## Task details
Which lines of the data include the string "close"? List them all.

[Stored records]
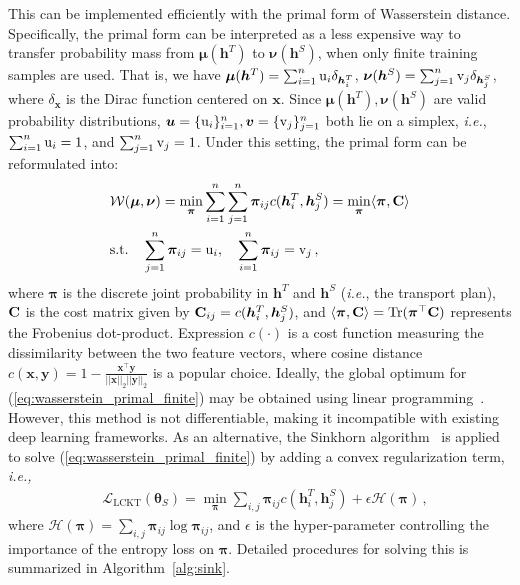 \documentclass[final]{cvpr}
\def\ervu{{\textnormal{u}}}
\def\ervv{{\textnormal{v}}}
\def\vv{{\bm{v}}}
\newcommand{\Cmat}{{\bf C}}
\newcommand{\hv}{{\boldsymbol h}}
\newcommand{\uv}{{\boldsymbol u}}
\newcommand{\xv}{{\boldsymbol x}}
\newcommand{\yv}{{\boldsymbol y}}
\newcommand{\thetav}{{\boldsymbol \theta}}
\newcommand{\muv}{{\boldsymbol \mu}}
\newcommand{\nuv}{{\boldsymbol \nu}}
\newcommand{\piv}{{\boldsymbol \pi}}
\theoremstyle{definition}
\begin{document}
This can be implemented efficiently with the primal form of Wasserstein distance. Specifically, the primal form can be interpreted as a less expensive way to transfer probability mass from $\muv(\hv^T)$ to $\nuv(\hv^S)$, when only finite training samples are used. That is, we have $\muv(\hv^T) = \sum_{i=1}^n \ervu_i\delta_{\hv^T_i}$, $\nuv(\hv^S) = \sum_{j=1}^n \ervv_j\delta_{\hv^S_j}$, where $\delta_{\xv}$ is the Dirac function centered on $\xv$. Since $\muv(\hv^T), \nuv(\hv^S)$ are valid probability distributions, $\uv=\{\ervu_i\}_{i=1}^n, \vv=\{\ervv_j\}_{j=1}^n$ both lie on a simplex, \emph{i.e.}, $\sum_{i=1}^n \ervu_i = 1$, and $\sum_{j=1}^n \ervv_j = 1$. 
Under this setting, 
the primal form can be reformulated into:
\begin{align}\label{eq:wasserstein_primal_finite}
    & \mathcal{W}(\muv, \nuv) = \min_{\piv} \sum_{i=1}^n \sum_{j=1}^n \piv_{ij} c(\hv^T_i, \hv^S_j) = \min_{\piv} \langle\piv, \Cmat \rangle \nonumber\\
    & \mathrm{s.t. \quad} \sum_{j=1}^n \piv_{ij} = \ervu_i, \quad \sum_{i=1}^n \piv_{ij} = \ervv_j\,,
\end{align}
where $\piv$ is the discrete joint probability in $\hv^T$ and $\hv^S$ (\emph{i.e.}, the transport plan), $\Cmat$ is the cost matrix given by $\Cmat_{ij}=c(\hv_i^T,\hv_j^S)$, and $\langle \piv, \Cmat \rangle = \mathrm{Tr}(\piv^\top \Cmat)$ represents the Frobenius dot-product. Expression $c(\cdot)$ is a cost function measuring the dissimilarity between the two feature vectors, where cosine distance $c(\xv,\yv)=1-\frac{\xv^\top\yv}{||\xv||_2||\yv||_2}$ is a popular choice.
Ideally, the global optimum for (\ref{eq:wasserstein_primal_finite}) may be obtained using linear programming~\cite{villani2008optimal, peyre2017computational}. However, this method is not differentiable, making it incompatible with existing deep learning frameworks. 
As an alternative, the Sinkhorn algorithm~\cite{cuturi2013sinkhorn} is applied to solve (\ref{eq:wasserstein_primal_finite}) by adding a convex regularization term, \emph{i.e.,}
\begin{align}\label{eq:sinkhorn_finite}
    & \mathcal{L}_{\mathrm{LCKT}}(\thetav_S) = \min_{\piv} \sum_{i,j} \piv_{ij} c(\hv^T_i, \hv^S_j) + \epsilon \mathcal{H}(\piv)\,,
\end{align}
where $\mathcal{H}(\bm \pi) = \sum_{i,j} \piv_{ij} \log \piv_{ij}$, and $\epsilon$ is the hyper-parameter controlling the importance of the entropy loss on $\piv$. 
Detailed procedures for solving this is summarized in Algorithm~\ref{alg:sink}.
\end{document}
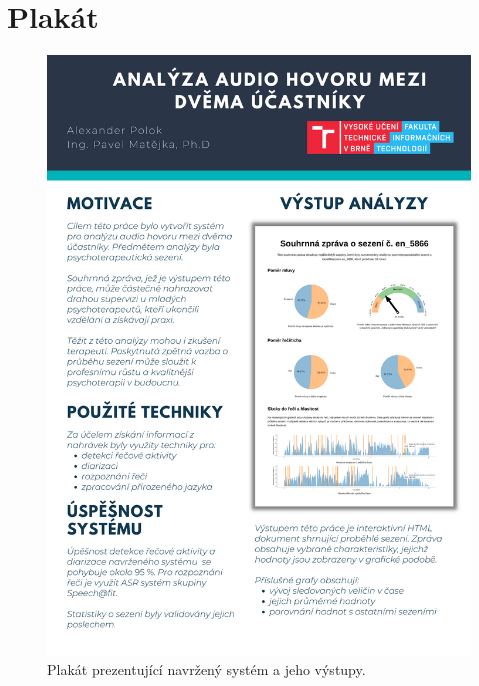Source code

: \chapter{Plakát}
\label{chap:Poster}
\begin{figure}[ht]
  \centering
  \includegraphics[height=0.67\textheight]{prilohy/plakat.pdf}
  \caption{Plakát prezentující navržený systém a jeho výstupy.}
  \label{fig:Poster}
\end{figure}

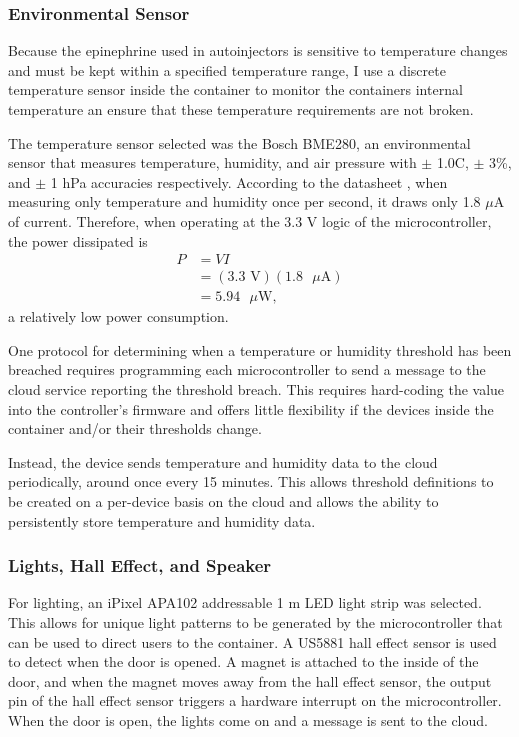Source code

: \subsubsection{Environmental Sensor}

Because the epinephrine used in autoinjectors is sensitive to temperature changes and must be kept within a specified temperature range, I use a discrete temperature sensor inside the container to monitor the containers internal temperature an ensure that these temperature requirements are not broken.

The temperature sensor selected was the Bosch BME280, an environmental sensor that measures temperature, humidity, and air pressure with $\pm$ 1.0\degree C, $\pm$ 3\%, and $\pm$ 1 hPa accuracies respectively. According to the datasheet \cite{bme280}, when measuring only temperature and humidity once per second, it draws only 1.8 $\mu$A of current. Therefore, when operating at the 3.3 V logic of the microcontroller, the power dissipated is
\begin{align*}
    P &= VI \\
    &= (3.3 \text{ V})(1.8 \text{ $\mu$A}) \\
    &= 5.94 \text{ $\mu$W},
\end{align*}
a relatively low power consumption.

One protocol for determining when a temperature or humidity threshold has been breached requires programming each microcontroller to send a message to the cloud service reporting the threshold breach. This requires hard-coding the value into the controller's firmware and offers little flexibility if the devices inside the container and/or their thresholds change.

Instead, the device sends temperature and humidity data to the cloud periodically, around once every 15 minutes. This allows threshold definitions to be created on a per-device basis on the cloud and allows the ability to persistently store temperature and humidity data.

\subsubsection{Lights, Hall Effect, and Speaker}

For lighting, an iPixel APA102 addressable 1 m LED light strip was selected. This allows for unique light patterns to be generated by the microcontroller that can be used to direct users to the container. A US5881 hall effect sensor is used to detect when the door is opened. A magnet is attached to the inside of the door, and when the magnet moves away from the hall effect sensor, the output pin of the hall effect sensor triggers a hardware interrupt on the microcontroller. When the door is open, the lights come on and a message is sent to the cloud.

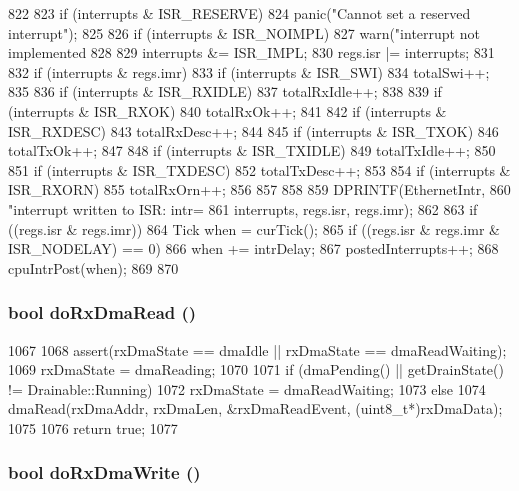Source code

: \begin{DoxyCode}
822 {
823     if (interrupts & ISR_RESERVE)
824         panic("Cannot set a reserved interrupt");
825 
826     if (interrupts & ISR_NOIMPL)
827         warn("interrupt not implemented %
828 
829     interrupts &= ISR_IMPL;
830     regs.isr |= interrupts;
831 
832     if (interrupts & regs.imr) {
833         if (interrupts & ISR_SWI) {
834             totalSwi++;
835         }
836         if (interrupts & ISR_RXIDLE) {
837             totalRxIdle++;
838         }
839         if (interrupts & ISR_RXOK) {
840             totalRxOk++;
841         }
842         if (interrupts & ISR_RXDESC) {
843             totalRxDesc++;
844         }
845         if (interrupts & ISR_TXOK) {
846             totalTxOk++;
847         }
848         if (interrupts & ISR_TXIDLE) {
849             totalTxIdle++;
850         }
851         if (interrupts & ISR_TXDESC) {
852             totalTxDesc++;
853         }
854         if (interrupts & ISR_RXORN) {
855             totalRxOrn++;
856         }
857     }
858 
859     DPRINTF(EthernetIntr,
860             "interrupt written to ISR: intr=%
861             interrupts, regs.isr, regs.imr);
862 
863     if ((regs.isr & regs.imr)) {
864         Tick when = curTick();
865         if ((regs.isr & regs.imr & ISR_NODELAY) == 0)
866             when += intrDelay;
867         postedInterrupts++;
868         cpuIntrPost(when);
869     }
870 }
\end{DoxyCode}
\hypertarget{classNSGigE_a76972a99f5ea91b5b7e553f4dc521bc0}{
\subsubsection[{doRxDmaRead}]{\setlength{\rightskip}{0pt plus 5cm}bool doRxDmaRead ()}}
\label{classNSGigE_a76972a99f5ea91b5b7e553f4dc521bc0}



\begin{DoxyCode}
1067 {
1068     assert(rxDmaState == dmaIdle || rxDmaState == dmaReadWaiting);
1069     rxDmaState = dmaReading;
1070 
1071     if (dmaPending() || getDrainState() != Drainable::Running)
1072         rxDmaState = dmaReadWaiting;
1073     else
1074         dmaRead(rxDmaAddr, rxDmaLen, &rxDmaReadEvent, (uint8_t*)rxDmaData);
1075 
1076     return true;
1077 }
\end{DoxyCode}
\hypertarget{classNSGigE_aa974360bfc0dae7adca2aa197e83c044}{
\subsubsection[{doRxDmaWrite}]{\setlength{\rightskip}{0pt plus 5cm}bool doRxDmaWrite ()}}
\label{classNSGigE_aa974360bfc0dae7adca2aa197e83c044}




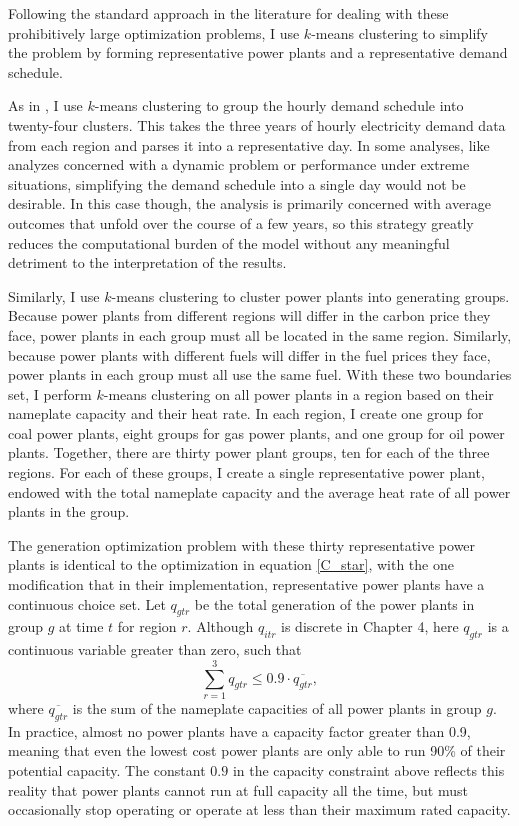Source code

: Following the standard approach in the literature for dealing with these prohibitively large optimization problems, I use $k$-means clustering to simplify the problem by forming representative power plants and a representative demand schedule. 

As in \cite{fowlie2021border}, I use $k$-means clustering to group the hourly demand schedule into twenty-four clusters. This takes the three years of hourly electricity demand data from each region and parses it into a representative day. In some analyses, like analyzes concerned with a dynamic problem or performance under extreme situations, simplifying the demand schedule into a single day would not be desirable. In this case though, the analysis is primarily concerned with average outcomes that unfold over the course of a few years, so this strategy greatly reduces the computational burden of the model without any meaningful detriment to the interpretation of the results. 

Similarly, I use $k$-means clustering to cluster power plants into generating groups. Because power plants from different regions will differ in the carbon price they face, power plants in each group must all be located in the same region. Similarly, because power plants with different fuels will differ in the fuel prices they face, power plants in each group must all use the same fuel. With these two boundaries set, I perform $k$-means clustering on all power plants in a region based on their nameplate capacity and their heat rate. In each region, I create one group for coal power plants, eight groups for gas power plants, and one group for oil power plants. Together, there are thirty power plant groups, ten for each of the three regions. For each of these groups, I create a single representative power plant, endowed with the total nameplate capacity and the average heat rate of all power plants in the group. 

The generation optimization problem with these thirty representative power plants is identical to the optimization in equation \ref{C_star}, with the one modification that in their implementation, representative power plants have a continuous choice set. Let $q_{gtr}$ be the total generation of the power plants in group $g$ at time $t$ for region $r$. Although $q_{itr}$ is discrete in Chapter 4, here $q_{gtr}$ is a continuous variable greater than zero, such that
\begin{equation}
    \sum_{r = 1}^3 q_{gtr} \leq 0.9 \cdot \overline{q_{gtr}},
\end{equation} 
where $\overline{q_{gtr}}$ is the sum of the nameplate capacities of all power plants in group $g$. In practice, almost no power plants have a capacity factor greater than 0.9, meaning that even the lowest cost power plants are only able to run 90\% of their potential capacity. The constant $0.9$ in the capacity constraint above reflects this reality that power plants cannot run at full capacity all the time, but must occasionally stop operating or operate at less than their maximum rated capacity. 

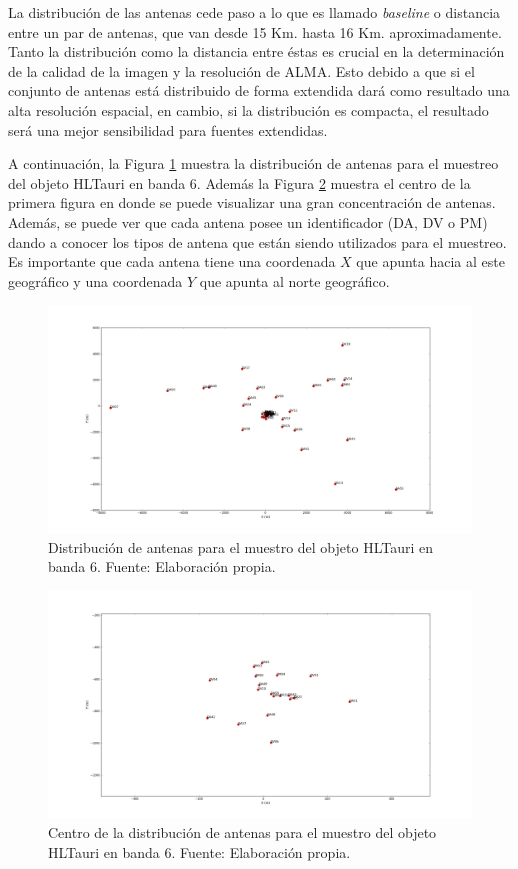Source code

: La distribución de las antenas cede paso a lo que es llamado \textit{baseline} o distancia entre un par de antenas, que van desde 15 Km. hasta 16 Km. aproximadamente. Tanto la distribución como la distancia entre éstas es crucial en la determinación de la calidad de la imagen y la resolución de ALMA. Esto debido a que si el conjunto de antenas está distribuido de forma extendida dará como resultado una alta resolución espacial, en cambio, si la distribución es compacta, el resultado será una mejor sensibilidad para fuentes extendidas.

A continuación, la Figura \ref{fig:almaarray1} muestra la distribución de antenas para el muestreo del objeto HLTauri en banda 6. Además la Figura \ref{fig:almaarray2} muestra el centro de la primera figura en donde se puede visualizar una gran concentración de antenas. Además, se puede ver que cada antena posee un identificador (DA, DV o PM) dando a conocer los tipos de antena que están siendo utilizados para el muestreo. Es importante que cada antena tiene una coordenada $X$ que apunta hacia al este geográfico y una coordenada $Y$ que apunta al norte geográfico.

\begin{figure}[h!]
\centering
\includegraphics[scale=0.25]{images/HLTau_B6antennas1.png}
\caption{Distribución de antenas para el muestro del objeto HLTauri en banda 6. Fuente: Elaboración propia.}
\label{fig:almaarray1}
\end{figure}

\begin{figure}[h!]
\centering
\includegraphics[scale=0.25]{images/HLTau_B6antennasCenter.png}
\caption{Centro de la distribución de antenas para el muestro del objeto HLTauri en banda 6. Fuente: Elaboración propia.}
\label{fig:almaarray2}
\end{figure}

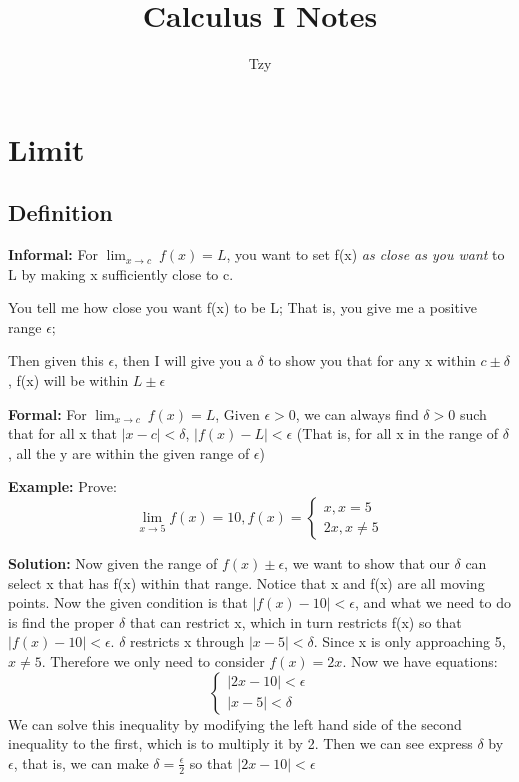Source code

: \documentclass{article}
\author{Tzy}
\title{Calculus I Notes}
\begin{document}
\maketitle{}
\section{Limit}

\subsection{Definition}

\textbf{Informal:} For \(\lim_{x \to c}\ f(x) = L\), you want to set f(x) \textit{as close as you want} to L by making x sufficiently close to c.

You tell me how close you want f(x) to be L; That is, you give me a positive range \(\epsilon\);

Then given this \(\epsilon\), then I will give you a \(\delta\) to show you that for any x within \(c \pm \delta\), f(x) will be within \(L \pm \epsilon\)
 
\textbf{Formal:} For \(\lim_{x \to c}\ f(x) = L\), Given \(\epsilon > 0\), we can always find \(\delta > 0\) such that for all x that \(|x - c| < \delta\), \(|f(x) - L| < \epsilon\) (That is, for all x in the range of \(\delta\), all the y are within the given range of \(\epsilon\))

\textbf{Example:} Prove:
\[
\lim_{x \to 5} f(x) = 10, f(x) = 
\begin{cases}
x, x = 5 \\
2x, x \neq 5
\end{cases}
\]

\textbf{Solution:} Now given the range of \(f(x) \pm \epsilon\), we want to show that our \(\delta\) can select x that has f(x) within that range. Notice that x and f(x) are all moving points. Now the given condition is that \(|f(x) - 10| < \epsilon\), and what we need to do is find the proper \(\delta\) that can restrict x, which in turn restricts f(x) so that \(|f(x) - 10| < \epsilon\). \(\delta\) restricts x through \(|x - 5| < \delta\). Since x is only approaching 5, \(x \neq 5\). Therefore we only need to consider \(f(x) = 2x\). Now we have equations:
\[
\begin{cases}
 |2x - 10| < \epsilon\\
 |x - 5| < \delta
\end{cases}
\]
We can solve this inequality by modifying the left hand side of the second inequality to the first, which is to multiply it by 2. Then we can see express \(\delta\) by \(\epsilon\), that is, we can make \(\delta = \frac{\epsilon}{2}\) so that \(|2x - 10| < \epsilon\)
\end{document}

## Task solution
\textbf{Informal:} For \(\lim_{x \to c}\ f(x) = L\), you want to set f(x) \textit{as close as you want} to L by making x sufficiently close to c.
You tell me how close you want f(x) to be L; That is, you give me a positive range \(\epsilon\);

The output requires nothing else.